Information extraction and textual comprehension from materials literature
are vital for developing an exhaustive knowledge base that enables accelerated
materials discovery. Language models have demonstrated their capability to
answer domain-specific questions and retrieve information from knowledge bases.

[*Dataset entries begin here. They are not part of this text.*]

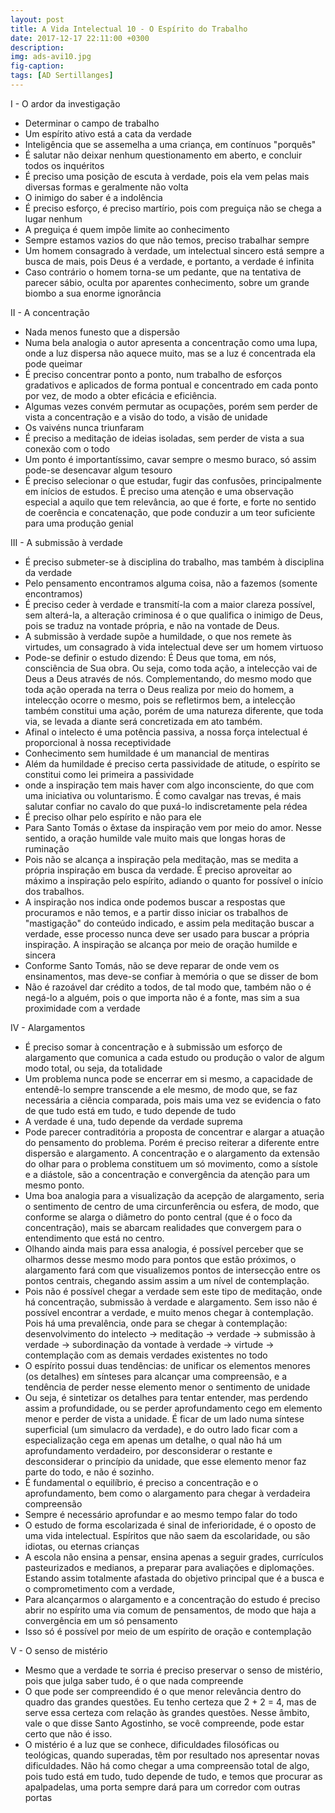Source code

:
 ```yaml
---
layout: post
title: A Vida Intelectual 10 - O Espírito do Trabalho
date: 2017-12-17 22:11:00 +0300
description: 
img: ads-avi10.jpg
fig-caption: 
tags: [AD Sertillanges]
---
```


I - O ardor da investigação

* Determinar o campo de trabalho
* Um espírito ativo está a cata da verdade
* Inteligência que se assemelha a uma criança, em contínuos "porquês"
* É salutar não deixar nenhum questionamento em aberto, e concluir todos os inquéritos
* É preciso uma posição de escuta à verdade, pois ela vem pelas mais diversas formas e geralmente não volta
* O inimigo do saber é a indolência
* É preciso esforço, é preciso martírio, pois com preguiça não se chega a lugar nenhum
* A preguiça é quem impõe limite ao conhecimento
* Sempre estamos vazios do que não temos, preciso trabalhar sempre
* Um homem consagrado à verdade, um intelectual sincero está sempre a busca de mais, pois Deus é a verdade, e portanto, a verdade é infinita
* Caso contrário o homem torna-se um pedante, que na tentativa de parecer sábio, oculta por aparentes conhecimento, sobre um grande biombo a sua enorme ignorância

II - A concentração

* Nada menos funesto que a dispersão
* Numa bela analogia o autor apresenta a concentração como uma lupa, onde a luz dispersa não aquece muito, mas se a luz é concentrada ela pode queimar
* É preciso concentrar ponto a ponto, num trabalho de esforços gradativos e aplicados de forma pontual e concentrado em cada ponto por vez, de modo a obter eficácia e eficiência.
* Algumas vezes convém permutar as ocupações, porém sem perder de vista a concentração e a visão do todo, a visão de unidade
* Os vaivéns nunca triunfaram
* É preciso a meditação de ideias isoladas, sem perder de vista a sua conexão com o todo
* Um ponto é importantíssimo, cavar sempre o mesmo buraco, só assim pode-se desencavar algum tesouro
* É preciso selecionar o que estudar, fugir das confusões, principalmente em inícios de estudos. É preciso uma atenção e uma observação especial a aquilo que tem relevância, ao que é forte, e forte no sentido de coerência e concatenação, que pode conduzir a um teor suficiente para uma produção genial

III - A submissão à verdade

* É preciso submeter-se à disciplina do trabalho, mas também à disciplina da verdade
* Pelo pensamento encontramos alguma coisa, não a fazemos (somente encontramos)
* É preciso ceder à verdade e transmití-la com a maior clareza possível, sem alterá-la, a alteração criminosa é o que qualifica o inimigo de Deus, pois se traduz na vontade própria, e não na vontade de Deus.
* A submissão à verdade supõe a humildade, o que nos remete às virtudes, um consagrado à vida intelectual deve ser um homem virtuoso
* Pode-se definir o estudo dizendo: É Deus que toma, em nós, consciência de Sua obra. Ou seja, como toda ação, a intelecção vai de Deus a Deus através de nós. Complementando, do mesmo modo que toda ação operada na terra o Deus realiza por meio do homem, a intelecção ocorre o mesmo, pois se refletirmos bem, a intelecção também constitui uma ação, porém de uma natureza diferente, que toda via, se levada a diante será concretizada em ato também.
* Afinal o intelecto é uma potência passiva, a nossa força intelectual é proporcional à nossa receptividade
* Conhecimento sem humildade é um manancial de mentiras
* Além da humildade é preciso certa passividade de atitude, o espírito se constitui como lei primeira a passividade
* onde a inspiração tem mais haver com algo inconsciente, do que com uma iniciativa ou voluntarismo. É como cavalgar nas trevas, é mais salutar confiar no cavalo do que puxá-lo indiscretamente pela rédea
* É preciso olhar pelo espírito e não para ele
* Para Santo Tomás o êxtase da inspiração vem por meio do amor. Nesse sentido, a oração humilde vale muito mais que longas horas de ruminação
* Pois não se alcança a inspiração pela meditação, mas se medita a própria inspiração em busca da verdade. É preciso aproveitar ao máximo a inspiração pelo espírito, adiando o quanto for possível o início dos trabalhos.
* A inspiração nos indica onde podemos buscar a respostas que procuramos e não temos, e a partir disso iniciar os trabalhos de "mastigação" do conteúdo indicado, e assim pela meditação buscar a verdade, esse processo nunca deve ser usado para buscar a própria inspiração. A inspiração se alcança por meio de oração humilde e sincera
* Conforme Santo Tomás, não se deve reparar de onde vem os ensinamentos, mas deve-se confiar à memória o que se disser de bom 
* Não é razoável dar crédito a todos, de tal modo que, também não o é negá-lo a alguém, pois o que importa não é a fonte, mas sim a sua proximidade com a verdade

IV - Alargamentos

* É preciso somar à concentração e à submissão um esforço de alargamento que comunica a cada estudo ou produção o valor de algum modo total, ou seja, da totalidade
* Um problema nunca pode se encerrar em si mesmo, a capacidade de entendê-lo sempre transcende a ele mesmo, de modo que, se faz necessária a ciência comparada, pois mais uma vez se evidencia o fato de que tudo está em tudo, e tudo depende de tudo
* A verdade é una, tudo depende da verdade suprema
* Pode parecer contraditória a proposta de concentrar e alargar a atuação do pensamento do problema. Porém é preciso reiterar a diferente entre dispersão e alargamento. A concentração e o alargamento da extensão do olhar para o problema constituem um só movimento, como a sístole e a diástole, são a concentração e convergência da atenção para um mesmo ponto.
* Uma boa analogia para a visualização da acepção de alargamento, seria o sentimento de centro de uma circunferência ou esfera, de modo, que conforme se alarga o diâmetro do ponto central (que é o foco da concentração), mais se abarcam realidades que convergem para o entendimento que está no centro.
* Olhando ainda mais para essa analogia, é possível perceber que se olharmos desse mesmo modo para pontos que estão próximos, o alargamento fará com que visualizemos pontos de intersecção entre os pontos centrais, chegando assim assim a um nível de contemplação.
* Pois não é possível chegar a verdade sem este tipo de meditação, onde há concentração, submissão à verdade e alargamento. Sem isso não é possível encontrar a verdade, e muito menos chegar à contemplação. Pois há uma prevalência, onde para se chegar à contemplação: desenvolvimento do intelecto -> meditação -> verdade -> submissão à verdade -> subordinação da vontade à verdade ->  virtude -> contemplação com as demais verdades existentes no todo
* O espírito possui duas tendências: de unificar os elementos menores (os detalhes) em sínteses para alcançar uma compreensão,  e a tendência de perder nesse elemento menor o sentimento de unidade
* Ou seja, é sintetizar os detalhes para tentar entender, mas perdendo assim a profundidade, ou se perder aprofundamento cego em elemento menor e perder de vista a unidade. É ficar de um lado numa síntese superficial (um simulacro da verdade), e do outro lado ficar com a especialização cega em apenas um detalhe, o qual não há um aprofundamento verdadeiro, por desconsiderar o restante e desconsiderar o princípio da unidade, que esse elemento menor faz parte do todo, e não é sozinho.
* É fundamental o equilíbrio, é preciso a concentração e o aprofundamento, bem como o alargamento para chegar à verdadeira compreensão
* Sempre é necessário aprofundar e ao mesmo tempo falar do todo
* O estudo de forma escolarizada é sinal de inferioridade, é o oposto de uma vida intelectual. Espíritos que não saem da escolaridade, ou são idiotas, ou eternas crianças
* A escola não ensina a pensar, ensina apenas a seguir grades, currículos pasteurizados e medianos, a preparar para avaliações e diplomações. Estando assim totalmente afastada do objetivo principal que é a busca e o comprometimento com a verdade, 
* Para alcançarmos o alargamento e a concentração do estudo é preciso abrir no espírito uma via comum de pensamentos, de modo que haja a convergência em um só pensamento
* Isso só é possível por meio de um espírito de oração e contemplação

V - O senso de mistério

* Mesmo que a verdade te sorria é preciso preservar o senso de mistério, pois que julga saber tudo, é o que nada compreende
* O que pode ser compreendido é o que menor relevância dentro do quadro das grandes questões. Eu tenho certeza que 2 + 2 = 4, mas de serve essa certeza com relação às grandes questões. Nesse âmbito, vale o que disse Santo Agostinho, se você compreende, pode estar certo que não é isso.
* O mistério é a luz que se conhece, dificuldades filosóficas ou teológicas, quando superadas, têm por resultado nos apresentar novas dificuldades. Não há como chegar a uma compreensão total de algo, pois tudo está em tudo, tudo depende de tudo, e temos que procurar as apalpadelas, uma porta sempre dará para um corredor com outras portas
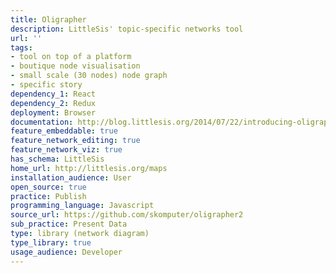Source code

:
 ```yaml
---
title: Oligrapher
description: LittleSis' topic-specific networks tool
url: ''
tags:
- tool on top of a platform
- boutique node visualisation
- small scale (30 nodes) node graph
- specific story
dependency_1: React
dependency_2: Redux
deployment: Browser
documentation: http://blog.littlesis.org/2014/07/22/introducing-oligrapher-power-mapping-on-littlesis/
feature_embeddable: true
feature_network_editing: true
feature_network_viz: true
has_schema: LittleSis
home_url: http://littlesis.org/maps
installation_audience: User
open_source: true
practice: Publish
programming_language: Javascript
source_url: https://github.com/skomputer/oligrapher2
sub_practice: Present Data
type: library (network diagram)
type_library: true
usage_audience: Developer
---
```


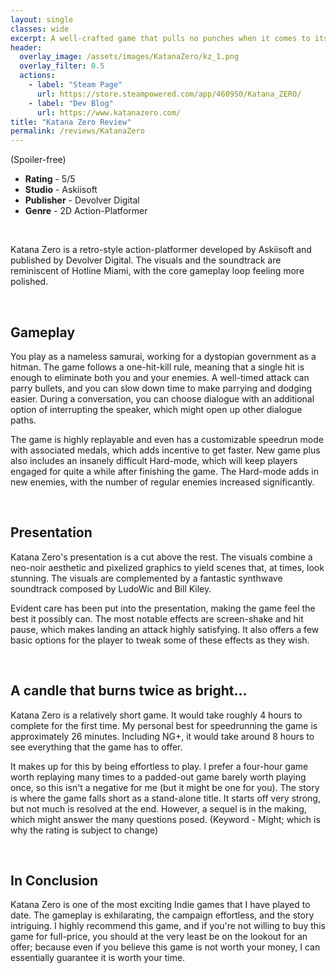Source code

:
 ```yaml
---
layout: single
classes: wide
excerpt: A well-crafted game that pulls no punches when it comes to its presentation and gameplay.
header:
  overlay_image: /assets/images/KatanaZero/kz_1.png
  overlay_filter: 0.5
  actions:
    - label: "Steam Page"
      url: https://store.steampowered.com/app/460950/Katana_ZERO/
    - label: "Dev Blog"
      url: https://www.katanazero.com/
title: "Katana Zero Review"
permalink: /reviews/KatanaZero
---
```

(Spoiler-free)

- **Rating** - 5/5
- **Studio** - Askiisoft
- **Publisher** - Devolver Digital
- **Genre** - 2D Action-Platformer

&nbsp; 

Katana Zero is a retro-style action-platformer developed by Askiisoft and published by Devolver Digital. The visuals and the soundtrack are reminiscent of Hotline Miami, with the core gameplay loop feeling more polished. 

&nbsp; 

## Gameplay
You play as a nameless samurai, working for a dystopian government as a hitman. The game follows a one-hit-kill rule, meaning that a single hit is enough to eliminate both you and your enemies. A well-timed attack can parry bullets, and you can slow down time to make parrying and dodging easier. During a conversation, you can choose dialogue with an additional option of interrupting the speaker, which might open up other dialogue paths. 

The game is highly replayable and even has a customizable speedrun mode with associated medals, which adds incentive to get faster. New game plus also includes an insanely difficult Hard-mode, which will keep players engaged for quite a while after finishing the game. The Hard-mode adds in new enemies, with the number of regular enemies increased significantly. 

&nbsp; 


## Presentation
Katana Zero's presentation is a cut above the rest. The visuals combine a neo-noir aesthetic and pixelized graphics to yield scenes that, at times, look stunning. The visuals are complemented by a fantastic synthwave soundtrack composed by LudoWic and Bill Kiley.

Evident care has been put into the presentation, making the game feel the best it possibly can. The most notable effects are screen-shake and hit pause, which makes landing an attack highly satisfying. It also offers a few basic options for the player to tweak some of these effects as they wish. 

&nbsp; 


## A candle that burns twice as bright...
Katana Zero is a relatively short game. It would take roughly 4 hours to complete for the first time. My personal best for speedrunning the game is approximately 26 minutes. Including NG+, it would take around 8 hours to see everything that the game has to offer.

It makes up for this by being effortless to play. I prefer a four-hour game worth replaying many times to a padded-out game barely worth playing once, so this isn't a negative for me (but it might be one for you). The story is where the game falls short as a stand-alone title. It starts off very strong, but not much is resolved at the end. However, a sequel is in the making, which might answer the many questions posed. (Keyword - Might; which is why the rating is subject to change)

&nbsp; 


## In Conclusion
Katana Zero is one of the most exciting Indie games that I have played to date. The gameplay is exhilarating, the campaign effortless, and the story intriguing. I highly recommend this game, and if you're not willing to buy this game for full-price, you should at the very least be on the lookout for an offer; because even if you believe this game is not worth your money, I can essentially guarantee it is worth your time.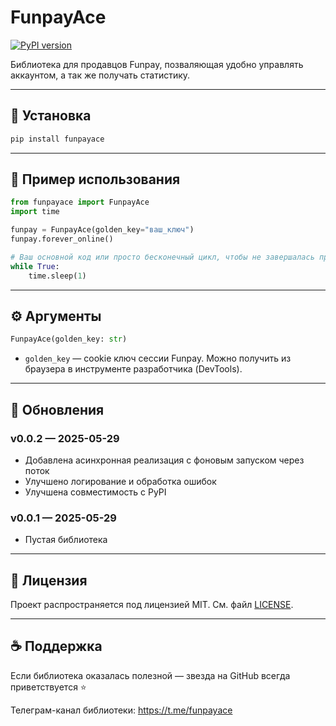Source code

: # FunpayAce

[![PyPI version](https://badge.fury.io/py/funpayace.svg)](https://pypi.org/project/funpayace/)

Библиотека для продавцов Funpay, позваляющая удобно управлять аккаунтом, а так же получать статистику.

---

## 🚀 Установка

```bash
pip install funpayace
```

---

## 🔧 Пример использования

```python
from funpayace import FunpayAce
import time

funpay = FunpayAce(golden_key="ваш_ключ")
funpay.forever_online()

# Ваш основной код или просто бесконечный цикл, чтобы не завершалась программа:
while True:
    time.sleep(1)
```

---

## ⚙️ Аргументы

```python
FunpayAce(golden_key: str)
```

- `golden_key` — cookie ключ сессии Funpay. Можно получить из браузера в инструменте разработчика (DevTools).

---

## 📒 Обновления

### v0.0.2 — 2025-05-29

- Добавлена асинхронная реализация с фоновым запуском через поток
- Улучшено логирование и обработка ошибок
- Улучшена совместимость с PyPI

### v0.0.1 — 2025-05-29

- Пустая библиотека

---

## 📜 Лицензия

Проект распространяется под лицензией MIT. См. файл [LICENSE](./LICENSE).

---

## ☕ Поддержка

Если библиотека оказалась полезной — звезда на GitHub всегда приветствуется ⭐

Телеграм-канал библиотеки: https://t.me/funpayace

However, there are no benchmark datasets in the materials domain that can
evaluate the understanding of the key concepts by these language models. In
this work, we curate a dataset of 650 challenging questions from the materials
domain that require the knowledge and skills of a materials student who has
cleared their undergraduate degree. We classify these questions based on their
structure and the materials science domain-based subcategories. Further, we
evaluate the performance of GPT-3.5 and GPT-4 models on solving these questions
via zero-shot and chain of thought prompting. It is observed that GPT-4 gives
the best performance (~62% accuracy) as compared to GPT-3.5. Interestingly, in
contrast to the general observation, no significant improvement in accuracy is
observed with the chain of thought prompting. To evaluate the limitations, we
performed an error analysis, which revealed conceptual errors (~64%) as the
major contributor compared to computational errors (~36%) towards the reduced
performance of LLMs. We hope that the dataset and analysis performed in this
work will promote further research in developing better materials science
domain-specific LLMs and strategies for information extraction.

我们基于材料学领域的 650 个具有挑战性的问题，对 GPT-3.5 和 GPT-4 模型在问答、零点提示和思维链激励下的表现进行了评估，并发现 GPT-4 的准确率最高（约为 62%），而与思维链激励相比，没有明显的准确率提高。通过错误分析，我们发现概念错误（64%）是改进语言模型表现的主要因素，而计算错误（36%）对 LLMs 性能的降低起到了次要作用。我们希望该工作中的数据集和分析能够促进材料科学领域特定 LLMs 的开发和信息提取策略的研究。